> _WHAT YOU NEED TO DO_
Filter these records by the string "scmmanager", copying each line that holds it.

Records from a data collection
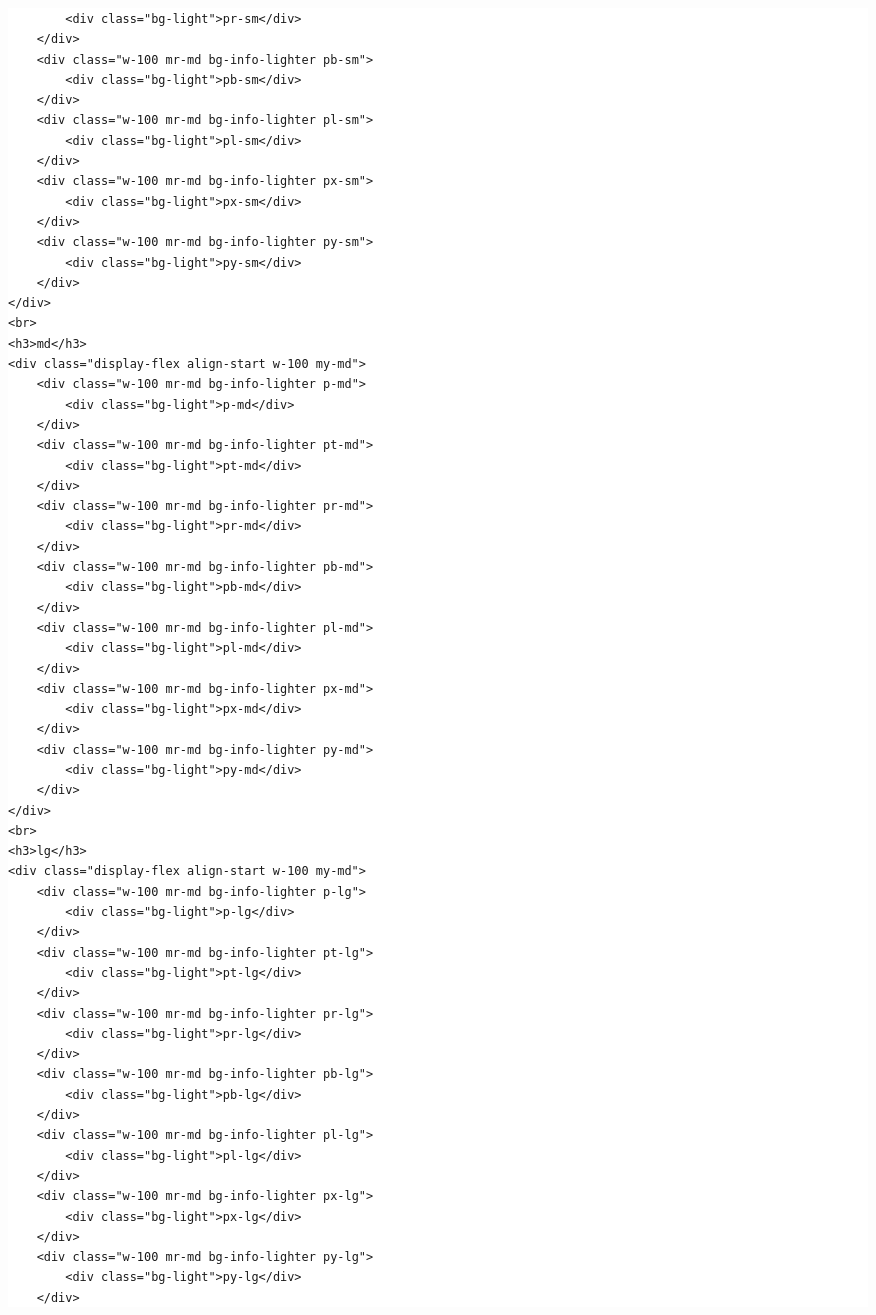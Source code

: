             <div class="bg-light">pr-sm</div>
        </div>
        <div class="w-100 mr-md bg-info-lighter pb-sm">
            <div class="bg-light">pb-sm</div>
        </div>
        <div class="w-100 mr-md bg-info-lighter pl-sm">
            <div class="bg-light">pl-sm</div>
        </div>
        <div class="w-100 mr-md bg-info-lighter px-sm">
            <div class="bg-light">px-sm</div>
        </div>
        <div class="w-100 mr-md bg-info-lighter py-sm">
            <div class="bg-light">py-sm</div>
        </div>
    </div>
    <br>
    <h3>md</h3>
    <div class="display-flex align-start w-100 my-md">
        <div class="w-100 mr-md bg-info-lighter p-md">
            <div class="bg-light">p-md</div>
        </div>
        <div class="w-100 mr-md bg-info-lighter pt-md">
            <div class="bg-light">pt-md</div>
        </div>
        <div class="w-100 mr-md bg-info-lighter pr-md">
            <div class="bg-light">pr-md</div>
        </div>
        <div class="w-100 mr-md bg-info-lighter pb-md">
            <div class="bg-light">pb-md</div>
        </div>
        <div class="w-100 mr-md bg-info-lighter pl-md">
            <div class="bg-light">pl-md</div>
        </div>
        <div class="w-100 mr-md bg-info-lighter px-md">
            <div class="bg-light">px-md</div>
        </div>
        <div class="w-100 mr-md bg-info-lighter py-md">
            <div class="bg-light">py-md</div>
        </div>
    </div>
    <br>
    <h3>lg</h3>
    <div class="display-flex align-start w-100 my-md">
        <div class="w-100 mr-md bg-info-lighter p-lg">
            <div class="bg-light">p-lg</div>
        </div>
        <div class="w-100 mr-md bg-info-lighter pt-lg">
            <div class="bg-light">pt-lg</div>
        </div>
        <div class="w-100 mr-md bg-info-lighter pr-lg">
            <div class="bg-light">pr-lg</div>
        </div>
        <div class="w-100 mr-md bg-info-lighter pb-lg">
            <div class="bg-light">pb-lg</div>
        </div>
        <div class="w-100 mr-md bg-info-lighter pl-lg">
            <div class="bg-light">pl-lg</div>
        </div>
        <div class="w-100 mr-md bg-info-lighter px-lg">
            <div class="bg-light">px-lg</div>
        </div>
        <div class="w-100 mr-md bg-info-lighter py-lg">
            <div class="bg-light">py-lg</div>
        </div>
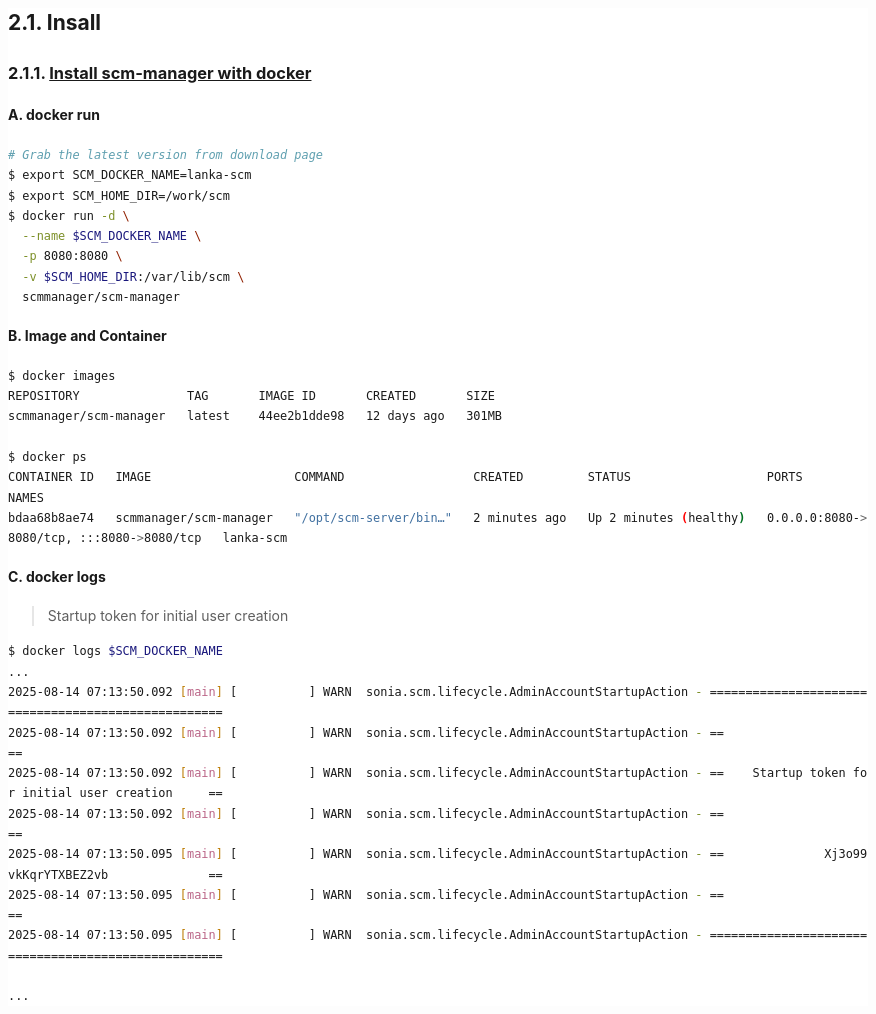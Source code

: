 ## 2.1. Insall

### 2.1.1. [Install scm-manager with docker](https://scm-manager.org/docs/latest/en/installation/docker)

#### A. docker run

```bash
# Grab the latest version from download page
$ export SCM_DOCKER_NAME=lanka-scm
$ export SCM_HOME_DIR=/work/scm
$ docker run -d \
  --name $SCM_DOCKER_NAME \
  -p 8080:8080 \
  -v $SCM_HOME_DIR:/var/lib/scm \
  scmmanager/scm-manager
```

#### B. Image and Container

```bash
$ docker images
REPOSITORY               TAG       IMAGE ID       CREATED       SIZE
scmmanager/scm-manager   latest    44ee2b1dde98   12 days ago   301MB

$ docker ps
CONTAINER ID   IMAGE                    COMMAND                  CREATED         STATUS                   PORTS                                       NAMES
bdaa68b8ae74   scmmanager/scm-manager   "/opt/scm-server/bin…"   2 minutes ago   Up 2 minutes (healthy)   0.0.0.0:8080->8080/tcp, :::8080->8080/tcp   lanka-scm

```

#### C. docker logs

>  Startup token for initial user creation

```bash
$ docker logs $SCM_DOCKER_NAME
...
2025-08-14 07:13:50.092 [main] [          ] WARN  sonia.scm.lifecycle.AdminAccountStartupAction - ====================================================
2025-08-14 07:13:50.092 [main] [          ] WARN  sonia.scm.lifecycle.AdminAccountStartupAction - ==                                                ==
2025-08-14 07:13:50.092 [main] [          ] WARN  sonia.scm.lifecycle.AdminAccountStartupAction - ==    Startup token for initial user creation     ==
2025-08-14 07:13:50.092 [main] [          ] WARN  sonia.scm.lifecycle.AdminAccountStartupAction - ==                                                ==
2025-08-14 07:13:50.095 [main] [          ] WARN  sonia.scm.lifecycle.AdminAccountStartupAction - ==              Xj3o99vkKqrYTXBEZ2vb              ==
2025-08-14 07:13:50.095 [main] [          ] WARN  sonia.scm.lifecycle.AdminAccountStartupAction - ==                                                ==
2025-08-14 07:13:50.095 [main] [          ] WARN  sonia.scm.lifecycle.AdminAccountStartupAction - ====================================================

...

```


[license-image]: https://img.shields.io/github/license/lankahsu520/HelperX.svg
[license-url]: https://github.com/lankahsu520/HelperX/blob/master/LICENSE
[stars-image]: https://img.shields.io/github/stars/lankahsu520/HelperX.svg
[stars-url]: https://github.com/lankahsu520/HelperX/stargazers
[forks-image]: https://img.shields.io/github/forks/lankahsu520/HelperX.svg
[forks-url]: https://github.com/lankahsu520/HelperX/network
[issues-image]: https://img.shields.io/github/issues/lankahsu520/HelperX.svg
[issues-url]: https://github.com/lankahsu520/HelperX/issues
[watchers-image]: https://img.shields.io/github/watchers/lankahsu520/HelperX.svg
[watchers-url]: https://github.com/lankahsu520/HelperX/watchers
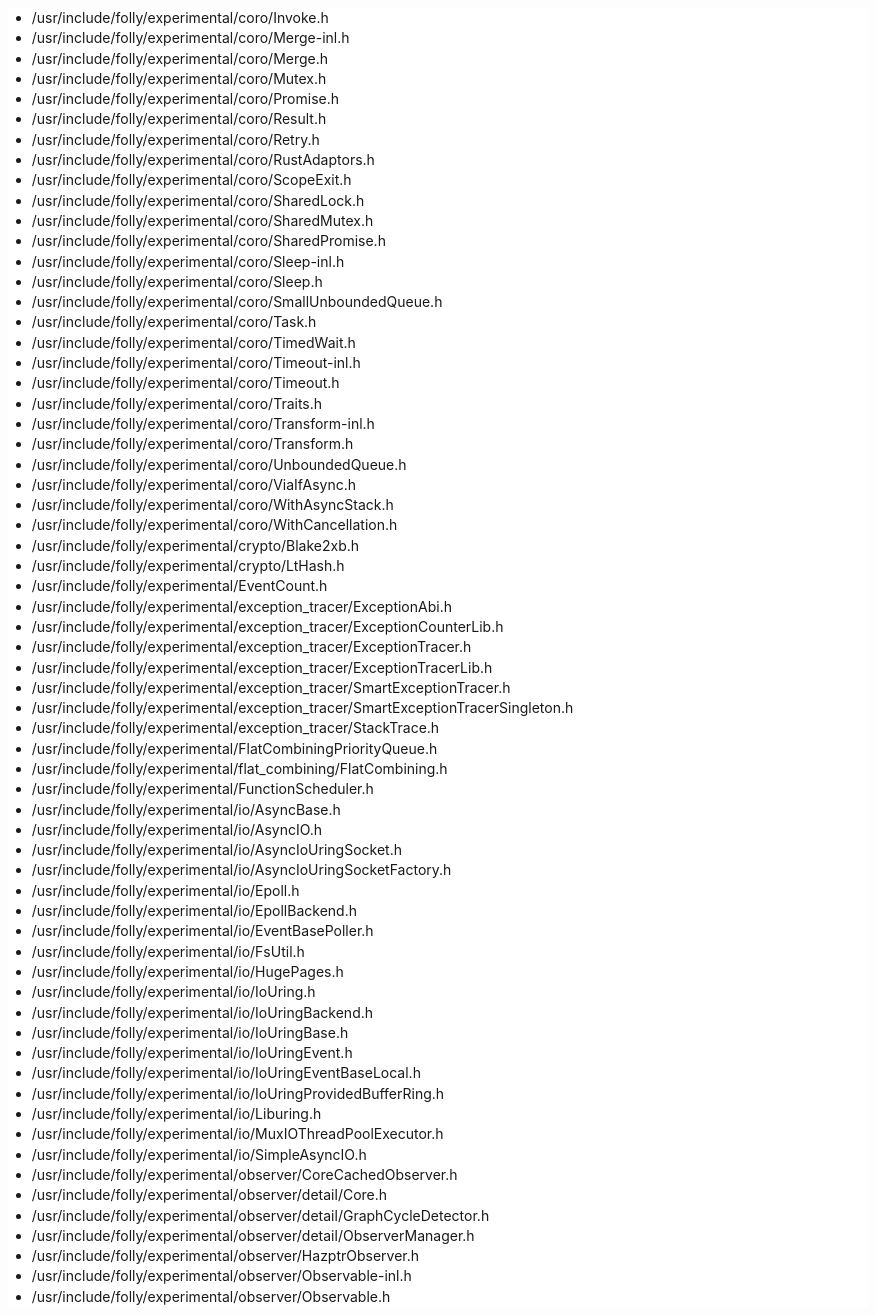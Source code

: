 * /usr/include/folly/experimental/coro/Invoke.h
* /usr/include/folly/experimental/coro/Merge-inl.h
* /usr/include/folly/experimental/coro/Merge.h
* /usr/include/folly/experimental/coro/Mutex.h
* /usr/include/folly/experimental/coro/Promise.h
* /usr/include/folly/experimental/coro/Result.h
* /usr/include/folly/experimental/coro/Retry.h
* /usr/include/folly/experimental/coro/RustAdaptors.h
* /usr/include/folly/experimental/coro/ScopeExit.h
* /usr/include/folly/experimental/coro/SharedLock.h
* /usr/include/folly/experimental/coro/SharedMutex.h
* /usr/include/folly/experimental/coro/SharedPromise.h
* /usr/include/folly/experimental/coro/Sleep-inl.h
* /usr/include/folly/experimental/coro/Sleep.h
* /usr/include/folly/experimental/coro/SmallUnboundedQueue.h
* /usr/include/folly/experimental/coro/Task.h
* /usr/include/folly/experimental/coro/TimedWait.h
* /usr/include/folly/experimental/coro/Timeout-inl.h
* /usr/include/folly/experimental/coro/Timeout.h
* /usr/include/folly/experimental/coro/Traits.h
* /usr/include/folly/experimental/coro/Transform-inl.h
* /usr/include/folly/experimental/coro/Transform.h
* /usr/include/folly/experimental/coro/UnboundedQueue.h
* /usr/include/folly/experimental/coro/ViaIfAsync.h
* /usr/include/folly/experimental/coro/WithAsyncStack.h
* /usr/include/folly/experimental/coro/WithCancellation.h
* /usr/include/folly/experimental/crypto/Blake2xb.h
* /usr/include/folly/experimental/crypto/LtHash.h
* /usr/include/folly/experimental/EventCount.h
* /usr/include/folly/experimental/exception_tracer/ExceptionAbi.h
* /usr/include/folly/experimental/exception_tracer/ExceptionCounterLib.h
* /usr/include/folly/experimental/exception_tracer/ExceptionTracer.h
* /usr/include/folly/experimental/exception_tracer/ExceptionTracerLib.h
* /usr/include/folly/experimental/exception_tracer/SmartExceptionTracer.h
* /usr/include/folly/experimental/exception_tracer/SmartExceptionTracerSingleton.h
* /usr/include/folly/experimental/exception_tracer/StackTrace.h
* /usr/include/folly/experimental/FlatCombiningPriorityQueue.h
* /usr/include/folly/experimental/flat_combining/FlatCombining.h
* /usr/include/folly/experimental/FunctionScheduler.h
* /usr/include/folly/experimental/io/AsyncBase.h
* /usr/include/folly/experimental/io/AsyncIO.h
* /usr/include/folly/experimental/io/AsyncIoUringSocket.h
* /usr/include/folly/experimental/io/AsyncIoUringSocketFactory.h
* /usr/include/folly/experimental/io/Epoll.h
* /usr/include/folly/experimental/io/EpollBackend.h
* /usr/include/folly/experimental/io/EventBasePoller.h
* /usr/include/folly/experimental/io/FsUtil.h
* /usr/include/folly/experimental/io/HugePages.h
* /usr/include/folly/experimental/io/IoUring.h
* /usr/include/folly/experimental/io/IoUringBackend.h
* /usr/include/folly/experimental/io/IoUringBase.h
* /usr/include/folly/experimental/io/IoUringEvent.h
* /usr/include/folly/experimental/io/IoUringEventBaseLocal.h
* /usr/include/folly/experimental/io/IoUringProvidedBufferRing.h
* /usr/include/folly/experimental/io/Liburing.h
* /usr/include/folly/experimental/io/MuxIOThreadPoolExecutor.h
* /usr/include/folly/experimental/io/SimpleAsyncIO.h
* /usr/include/folly/experimental/observer/CoreCachedObserver.h
* /usr/include/folly/experimental/observer/detail/Core.h
* /usr/include/folly/experimental/observer/detail/GraphCycleDetector.h
* /usr/include/folly/experimental/observer/detail/ObserverManager.h
* /usr/include/folly/experimental/observer/HazptrObserver.h
* /usr/include/folly/experimental/observer/Observable-inl.h
* /usr/include/folly/experimental/observer/Observable.h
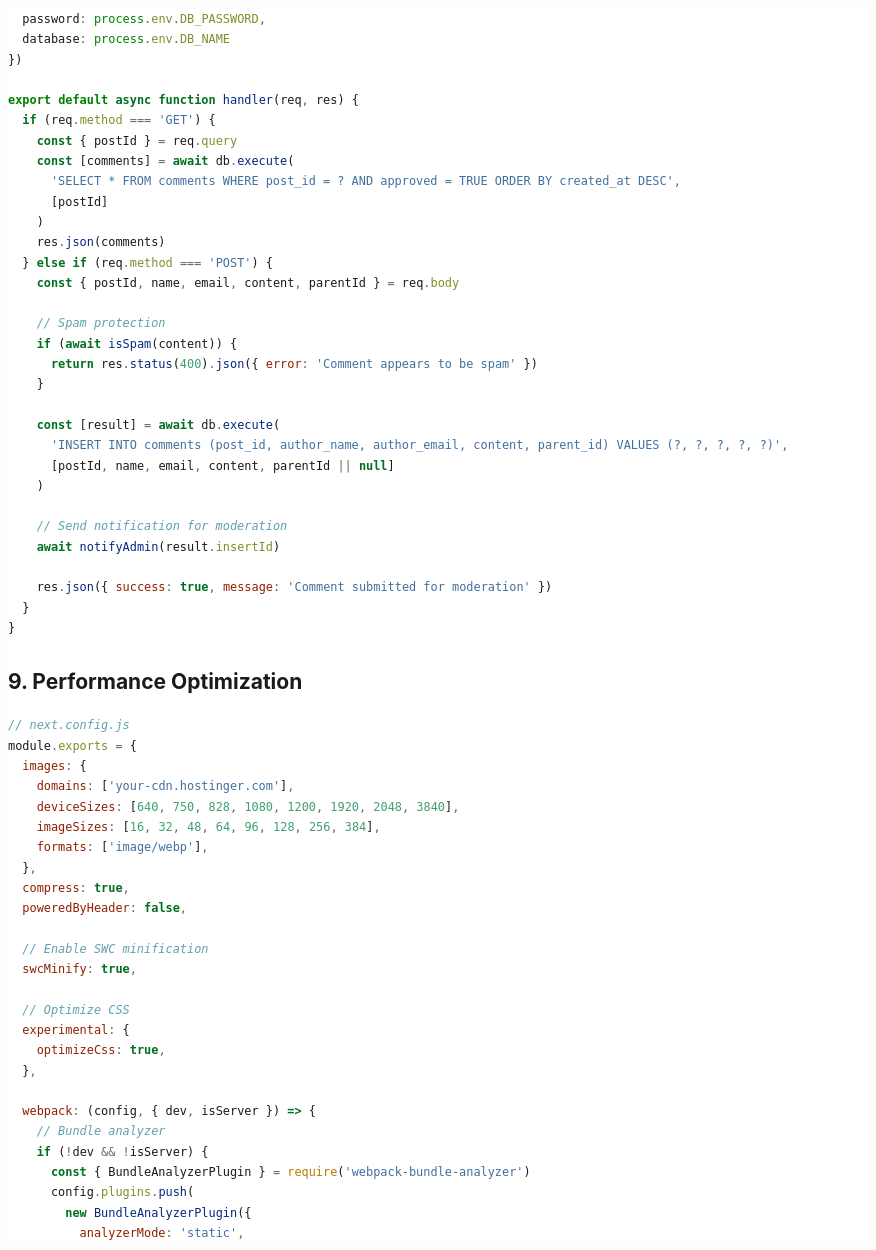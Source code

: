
 ```javascript
  password: process.env.DB_PASSWORD,
  database: process.env.DB_NAME
})

export default async function handler(req, res) {
  if (req.method === 'GET') {
    const { postId } = req.query
    const [comments] = await db.execute(
      'SELECT * FROM comments WHERE post_id = ? AND approved = TRUE ORDER BY created_at DESC',
      [postId]
    )
    res.json(comments)
  } else if (req.method === 'POST') {
    const { postId, name, email, content, parentId } = req.body
    
    // Spam protection
    if (await isSpam(content)) {
      return res.status(400).json({ error: 'Comment appears to be spam' })
    }
    
    const [result] = await db.execute(
      'INSERT INTO comments (post_id, author_name, author_email, content, parent_id) VALUES (?, ?, ?, ?, ?)',
      [postId, name, email, content, parentId || null]
    )
    
    // Send notification for moderation
    await notifyAdmin(result.insertId)
    
    res.json({ success: true, message: 'Comment submitted for moderation' })
  }
}
```

## 9. Performance Optimization

```javascript
// next.config.js
module.exports = {
  images: {
    domains: ['your-cdn.hostinger.com'],
    deviceSizes: [640, 750, 828, 1080, 1200, 1920, 2048, 3840],
    imageSizes: [16, 32, 48, 64, 96, 128, 256, 384],
    formats: ['image/webp'],
  },
  compress: true,
  poweredByHeader: false,
  
  // Enable SWC minification
  swcMinify: true,
  
  // Optimize CSS
  experimental: {
    optimizeCss: true,
  },
  
  webpack: (config, { dev, isServer }) => {
    // Bundle analyzer
    if (!dev && !isServer) {
      const { BundleAnalyzerPlugin } = require('webpack-bundle-analyzer')
      config.plugins.push(
        new BundleAnalyzerPlugin({
          analyzerMode: 'static',
```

> _ANSWER BOX_
  scmmanager/scm-manager
scmmanager/scm-manager   latest    44ee2b1dde98   12 days ago   301MB
bdaa68b8ae74   scmmanager/scm-manager   "/opt/scm-server/bin…"   2 minutes ago   Up 2 minutes (healthy)   0.0.0.0:8080->8080/tcp, :::8080->8080/tcp   lanka-scm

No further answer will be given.